L'esthétique, pour commencer, se veut tout en contraste, entre des scènes du passé lumineuses, où les enfants s'émerveillent dans une nature belle et tranquille et profitent d'un amour familial simple et plein de tendresse ; et des scènes du présent où la pénombre et la désolation prédominent, où la tristesse et la haine (de l'ennemi) ont cours, la transition étant souvent brutale à l'image (en témoigne la séquence dans le puits). Cette esthétique très marquée, différenciatrice, sert la narration et souligne bien évidemment le propos du film, qui est de mettre en opposition ce qu'un enfant a pu connaître (et doit connaître) et ce qu'il connait au moment présent où se déroule l'action du récit (ce qu'il ne devrait pas connaître). Autrement dit l'opposition entre grandir en temps de paix dans un cercle familial propice à l'épanouissement (et ce malgré l'absence d'un père) et devoir subir (et affronter) les affres d'une guerre terriblement meurtrière. De ce fait l'amour disparait, il est remplacé par la haine de l'autre qui pousse à vouloir détruire, ou participer à détruire, des êtres humains. L'enfant ne devient toutefois pas une arme sans humanité, ses officiers l'utilisent certes, mais veulent à un moment ou à un autre le protéger en le sortant de cette guerre. Le problème est que le jeune homme n'a plus d'attaches, et que sa volonté se dirige plutôt vers la vengeance de ceux disparus à cause de cette guerre. D'où sa volonté de poursuivre, d'où sa détermination.

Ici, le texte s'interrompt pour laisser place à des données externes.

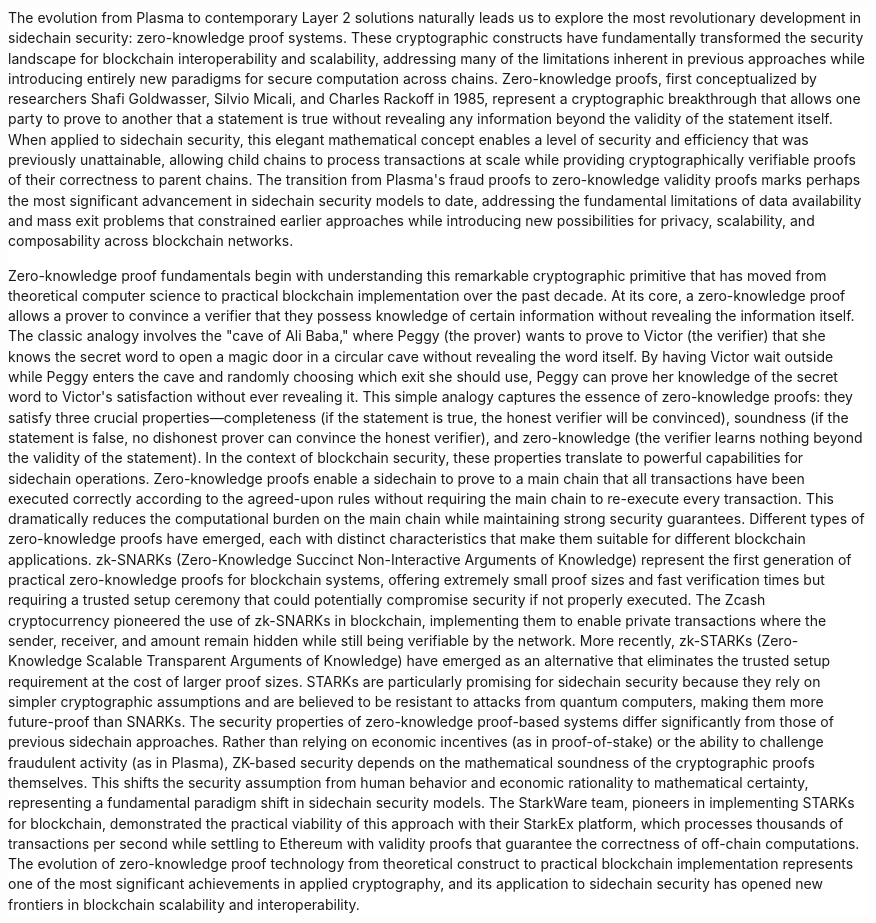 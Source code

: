 The evolution from Plasma to contemporary Layer 2 solutions naturally leads us to explore the most revolutionary development in sidechain security: zero-knowledge proof systems. These cryptographic constructs have fundamentally transformed the security landscape for blockchain interoperability and scalability, addressing many of the limitations inherent in previous approaches while introducing entirely new paradigms for secure computation across chains. Zero-knowledge proofs, first conceptualized by researchers Shafi Goldwasser, Silvio Micali, and Charles Rackoff in 1985, represent a cryptographic breakthrough that allows one party to prove to another that a statement is true without revealing any information beyond the validity of the statement itself. When applied to sidechain security, this elegant mathematical concept enables a level of security and efficiency that was previously unattainable, allowing child chains to process transactions at scale while providing cryptographically verifiable proofs of their correctness to parent chains. The transition from Plasma's fraud proofs to zero-knowledge validity proofs marks perhaps the most significant advancement in sidechain security models to date, addressing the fundamental limitations of data availability and mass exit problems that constrained earlier approaches while introducing new possibilities for privacy, scalability, and composability across blockchain networks.

Zero-knowledge proof fundamentals begin with understanding this remarkable cryptographic primitive that has moved from theoretical computer science to practical blockchain implementation over the past decade. At its core, a zero-knowledge proof allows a prover to convince a verifier that they possess knowledge of certain information without revealing the information itself. The classic analogy involves the "cave of Ali Baba," where Peggy (the prover) wants to prove to Victor (the verifier) that she knows the secret word to open a magic door in a circular cave without revealing the word itself. By having Victor wait outside while Peggy enters the cave and randomly choosing which exit she should use, Peggy can prove her knowledge of the secret word to Victor's satisfaction without ever revealing it. This simple analogy captures the essence of zero-knowledge proofs: they satisfy three crucial properties—completeness (if the statement is true, the honest verifier will be convinced), soundness (if the statement is false, no dishonest prover can convince the honest verifier), and zero-knowledge (the verifier learns nothing beyond the validity of the statement). In the context of blockchain security, these properties translate to powerful capabilities for sidechain operations. Zero-knowledge proofs enable a sidechain to prove to a main chain that all transactions have been executed correctly according to the agreed-upon rules without requiring the main chain to re-execute every transaction. This dramatically reduces the computational burden on the main chain while maintaining strong security guarantees. Different types of zero-knowledge proofs have emerged, each with distinct characteristics that make them suitable for different blockchain applications. zk-SNARKs (Zero-Knowledge Succinct Non-Interactive Arguments of Knowledge) represent the first generation of practical zero-knowledge proofs for blockchain systems, offering extremely small proof sizes and fast verification times but requiring a trusted setup ceremony that could potentially compromise security if not properly executed. The Zcash cryptocurrency pioneered the use of zk-SNARKs in blockchain, implementing them to enable private transactions where the sender, receiver, and amount remain hidden while still being verifiable by the network. More recently, zk-STARKs (Zero-Knowledge Scalable Transparent Arguments of Knowledge) have emerged as an alternative that eliminates the trusted setup requirement at the cost of larger proof sizes. STARKs are particularly promising for sidechain security because they rely on simpler cryptographic assumptions and are believed to be resistant to attacks from quantum computers, making them more future-proof than SNARKs. The security properties of zero-knowledge proof-based systems differ significantly from those of previous sidechain approaches. Rather than relying on economic incentives (as in proof-of-stake) or the ability to challenge fraudulent activity (as in Plasma), ZK-based security depends on the mathematical soundness of the cryptographic proofs themselves. This shifts the security assumption from human behavior and economic rationality to mathematical certainty, representing a fundamental paradigm shift in sidechain security models. The StarkWare team, pioneers in implementing STARKs for blockchain, demonstrated the practical viability of this approach with their StarkEx platform, which processes thousands of transactions per second while settling to Ethereum with validity proofs that guarantee the correctness of off-chain computations. The evolution of zero-knowledge proof technology from theoretical construct to practical blockchain implementation represents one of the most significant achievements in applied cryptography, and its application to sidechain security has opened new frontiers in blockchain scalability and interoperability.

Cette détermination est parfaitement mise en œuvre à l'écran par l'interprétation charismatique du jeune acteur jouant le rôle d'Ivan. Dés la première scène dans les quartiers de l'officier russe qui le recueille après sa traversée des marécages, sa personnalité explose et l'on se retrouve subjugué par l'autorité naturelle du jeune garçon, tout autant que peut-être abasourdi l'officier qui lui donne à manger et qui se retrouve presque à lui obéir lorsque le scout lui crie d'appeler son donneur de mission à la radio.
Par las suite, le caractère du jeune homme se montre un peu plus sous d'autres facettes, on retrouve ainsi un aspect plus infantile lorsqu'il sanglote, se plaint et jure de s'échapper de l'orphelinat dans lequel on veut l'envoyer pour le faire échapper à la guerre. Ceci nous rappelant ce qu'il est avant tout, un enfant.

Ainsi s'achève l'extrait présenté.